Sul versante politico dominava la convinzione che la globalizzazione, accompagnata dalla convergenza dei diversi Paesi verso il modello liberal- democratico di ispirazione americana, avrebbe alla fine prevalso rispetto ai fattori divisivi e polarizzanti. Tale credenza, riassunta nella teoria del Washington consensus dell’economista John Williamson, riguardava soprattutto le economie emergenti del nascente Global south: queste, si pensava, avrebbero alla fine trovato il loro Eldorado nell’adeguamento all’ordine internazionale liberale.
Vi era anche l’illusione che questa ricetta potesse funzionare sia per le piccole economie in via di sviluppo sia per i grandi attori emergenti. In questa prospettiva va certamente letto l’ingresso, nel 2001, della Repubblica Popolare Cinese nell’Organizzazione mondiale del commercio. Sempre in questo quadro va inserito il tentativo di ancorare la Russia al blocco occidentale: qui l’immagine più evocativa è sicuramente quella dell’incontro Bush–Putin di pratica di Mare del 2002, auspice Silvio Berlusconi. Di tutto questo, però, si è iniziato a percepire il limite nel corso del nuovo millennio.
L’11 settembre 2001 ha sicuramente rappresentato un momento cruciale, in cui si è certificata la natura illusoria di un modello globalizzante one size for all. Ma non sono mancati ulteriori momenti che hanno mostrato l’illusorietà di un modello di sistema internazionale basato sull’idea di una convergenza. Il quadro odierno vede l’emergere di un fronte sempre più rilevante che si pone in modo critico rispetto alle regole e politiche occidentali. Per anni si è ripetuto che tale fronte aveva una debolezza di fondo derivante dalla sua eterogeneità e dall’assenza di una visione condivisa.
Oggi forse questo giudizio va modificato e per farlo basta guardare all’evoluzione dei Brics: inizialmente afflitto da una forte disomogeneità, questo gruppo ha vissuto una progressiva istituzionalizzazione accompagnata da un significativo allargamento. Nel vertice di Johannesburg è stata lanciata una strategia di allargamento che ha portato oggi nel sistema Egitto, Emirati Arabi, Etiopia e Iran.
Con un ingresso della Turchia nell’organizzazione si avrebbe per la prima volta un Paese Nato in un gruppo che sta assumendo posizioni sempre più esplicitamente critiche nei confronti dell’occidente e degli Stati Uniti.
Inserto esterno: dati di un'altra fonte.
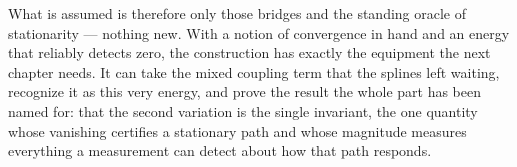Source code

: What is assumed is therefore only those bridges and the standing oracle of stationarity --- nothing
new. With a notion of convergence in hand and an energy that reliably detects zero, the construction has
exactly the equipment the next chapter needs. It can take the mixed coupling term that the splines left
waiting, recognize it as this very energy, and prove the result the whole part has been named for: that
the second variation is the single invariant, the one quantity whose vanishing certifies a stationary
path and whose magnitude measures everything a measurement can detect about how that path responds.

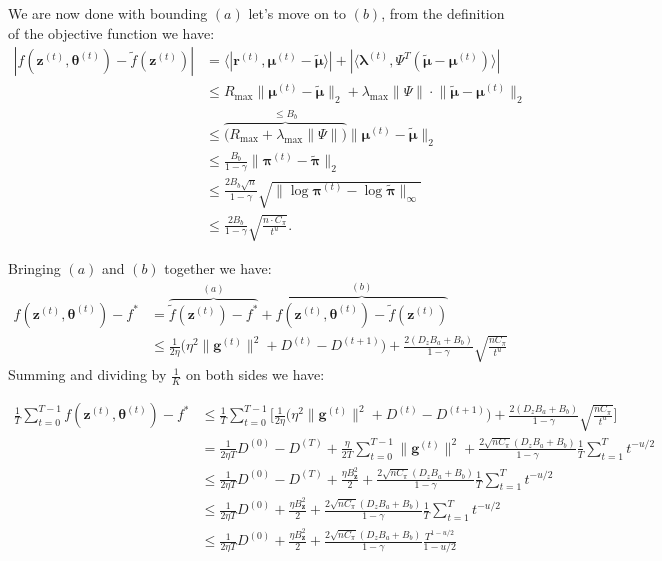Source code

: We are now done with bounding $(a)$ let's move on to $(b)$, from the definition of the objective function we have:
\begin{align*}
    |f(\bm{z}^{(t)},\bm{\theta}^{(t)}) - \tilde{f}(\bm{z}^{(t)}) |
    &= \big\langle
    |\bm{r}^{(t)},
    \bm{\mu}^{(t)} - \tilde{\bm{\mu}}
    \big\rangle|
    + |\big\langle
    \bm{\lambda}^{(t)}, 
    \Psi^T(\tilde{\bm{\mu}}- \bm{\mu}^{(t)})
    \big\rangle|\\
    &\leq
    R_\text{max}
    \| \bm{\mu}^{(t)} - \tilde{\bm{\mu}} \|_2
    + \lambda_\text{max}
    \big\| \Psi \big\| \cdot 
    \big\| \tilde{\bm{\mu}}- \bm{\mu}^{(t)} \big\|_2\\
    &\leq
    \overbrace{\big(R_\text{max} + \lambda_\text{max}
    \big\| \Psi \big\| \big)}^{\leq B_b}
    \| \bm{\mu}^{(t)} - \tilde{\bm{\mu}} \|_2 \\
    &\leq \frac{B_b}{1-\gamma} \| \bm{\pi}^{(t)} - \tilde{\bm{\pi}} \|_2
    \\
    & \leq
    \frac{2 B_b \sqrt{n}}{1-\gamma}
    \sqrt{\| \log \bm{\pi}^{(t)} - \log \tilde{\bm{\pi}} \|_\infty} \\
    &\leq
    \frac{2 B_b}{1-\gamma}
    \sqrt{\frac{n \cdot C_\pi}{t^{u}}}. 
\end{align*}

Bringing $(a)$ and $(b)$ together we have:
\begin{align*}
    f(\bm{z}^{(t)},\bm{\theta}^{(t)}) - f^* &= 
    \overbrace{\tilde{f}(\bm{z}^{(t)}) - f^* }^{(a)}
    + \overbrace{f(\bm{z}^{(t)},\bm{\theta}^{(t)}) - \tilde{f}(\bm{z}^{(t)})}^{(b)}\\
    &\leq 
    \frac{1}{2\eta} \Big( 
         \eta^2\|\bm{g}^{(t)}\|^2
         + D^{(t)} - D^{(t+1)}
     \Big) 
     + \frac{2(D_z B_a+B_b)}{1 - \gamma} \sqrt{\frac{n C_\pi}{t^u}}
\end{align*}
Summing and dividing by $\frac{1}{K}$ on both sides we have:

\begin{align*}
    \frac{1}{T} \sum_{t=0}^{T-1} f(\bm{z}^{(t)},\bm{\theta}^{(t)}) - f^* 
    &\leq  \frac{1}{T} \sum_{t=0}^{T-1} \Bigg[ 
    \frac{1}{2\eta} \Big( 
         \eta^2\|\bm{g}^{(t)}\|^2
         + D^{(t)} - D^{(t+1)}
     \Big) 
     + \frac{2(D_z B_a+B_b)}{1 - \gamma} \sqrt{\frac{n C_\pi}{t^u}}
    \Bigg] \\
    &=   \frac{1}{2\eta T} D^{(0)} - D^{(T)}   
    +\frac{\eta}{2T} \sum_{t=0}^{T-1} 
         \|\bm{g}^{(t)}\|^2 
        + \frac{2 \sqrt{n C_\pi}  (D_z B_a+B_b)}{1 - \gamma}
        \frac{1}{T}\sum_{t=1}^{T} t^{-u/2}
        \\
    &\leq   \frac{1}{2\eta T} D^{(0)} - D^{(T)}   
    +\frac{\eta B_{\bm{z}}^2}{2} 
        + \frac{2 \sqrt{n C_\pi}  (D_z B_a+B_b)}{1 - \gamma}
        \frac{1}{T}\sum_{t=1}^{T} t^{-u/2} \\
    &\leq   \frac{1}{2\eta T} D^{(0)} 
    +\frac{\eta B_{\bm{z}}^2}{2} 
        + \frac{2 \sqrt{n C_\pi}  (D_z B_a+B_b)}{1 - \gamma}
        \frac{1}{T}\sum_{t=1}^{T} t^{-u/2}
        \\
        &\leq   \frac{1}{2\eta T} D^{(0)} 
        +\frac{\eta B_{\bm{z}}^2}{2} 
            + \frac{2 \sqrt{n C_\pi}  (D_z B_a+B_b)}{1 - \gamma}
            \frac{T^{1-u/2}}{1-u/2}
\end{align*}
Le attuali tendenze del mondo sono dunque molto diverse da quelle di trentacinque anni fa e questo forse ci fornisce l’occasione per ripensare il senso storico della caduta del Muro di Berlino.
L’Ottantanove può essere ancora visto come il momento del “crollo del muro”, ma dovremmo ripensare alle forze che quel crollo ha sprigionato. Esso ha certamente sancito il collasso del sistema sovietico, ma ha, al contempo, posto le premesse per l’abbandono di un modello bipolare che troppo aveva semplificato le relazioni internazionali. Iniziamo allora a guardare al crollo del muro di Berlino come al momento in cui ci si riapre alla complessità, una complessità in cui lo stesso occidente può sopravvivere e prosperare, abbandonando però le antiche illusioni.